An image-free reproduction of the data below is needed: print it exactly.

▸ **EXTRACTED ENTRIES**
————————

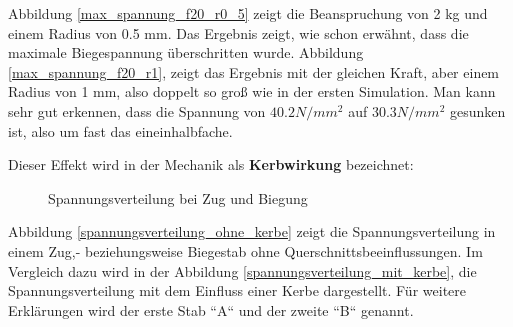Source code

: 	Abbildung \ref{max_spannung_f20_r0_5} zeigt die Beanspruchung von 2 kg und einem Radius von 0.5 mm.
	Das Ergebnis zeigt, wie schon erwähnt, dass die maximale Biegespannung überschritten wurde.
	Abbildung \ref{max_spannung_f20_r1}, zeigt das Ergebnis mit der gleichen Kraft, aber einem Radius von 1 mm, also doppelt so groß wie in der ersten Simulation.
	Man kann sehr gut erkennen, dass die Spannung von $40.2 N/mm^{2}$ auf $30.3 N/mm^{2}$ gesunken ist, also um fast das eineinhalbfache.

	Dieser Effekt wird in der Mechanik als \textbf{Kerbwirkung} bezeichnet:

			\begin{figure}[H]
				\begin{centering}
				\par\end{centering}
				\caption[Spannungsverteilung bei Zug und Biegung]{Spannungsverteilung bei Zug und Biegung\cite{spannungsverteilung}}
				\label{spannungsverteilung_ohne_und_mit_kerbe}
			\end{figure}

	Abbildung \ref{spannungsverteilung_ohne_kerbe} zeigt die Spannungsverteilung in einem Zug,- beziehungsweise Biegestab ohne Querschnittsbeeinflussungen.
	Im Vergleich dazu wird in der Abbildung \ref{spannungsverteilung_mit_kerbe}, die Spannungsverteilung mit dem Einfluss einer Kerbe dargestellt.
	Für weitere Erklärungen wird der erste Stab “A“ und der zweite “B“ genannt.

————————

▸ **RESULT FOR THIS EXERCISE**
Source code

: 	Abbildung \ref{max_spannung_f20_r0_5} zeigt die Beanspruchung von 2 kg und einem Radius von 0.5 mm.
	Das Ergebnis zeigt, wie schon erwähnt, dass die maximale Biegespannung überschritten wurde.
	Abbildung \ref{max_spannung_f20_r1}, zeigt das Ergebnis mit der gleichen Kraft, aber einem Radius von 1 mm, also doppelt so groß wie in der ersten Simulation.
	Man kann sehr gut erkennen, dass die Spannung von $40.2 N/mm^{2}$ auf $30.3 N/mm^{2}$ gesunken ist, also um fast das eineinhalbfache.

	Dieser Effekt wird in der Mechanik als \textbf{Kerbwirkung} bezeichnet:

			\begin{figure}[H]
				\begin{centering}
				\par\end{centering}
				\caption[Spannungsverteilung bei Zug und Biegung]{Spannungsverteilung bei Zug und Biegung\cite{spannungsverteilung}}
				\label{spannungsverteilung_ohne_und_mit_kerbe}
			\end{figure}

	Abbildung \ref{spannungsverteilung_ohne_kerbe} zeigt die Spannungsverteilung in einem Zug,- beziehungsweise Biegestab ohne Querschnittsbeeinflussungen.
	Im Vergleich dazu wird in der Abbildung \ref{spannungsverteilung_mit_kerbe}, die Spannungsverteilung mit dem Einfluss einer Kerbe dargestellt.
	Für weitere Erklärungen wird der erste Stab “A“ und der zweite “B“ genannt.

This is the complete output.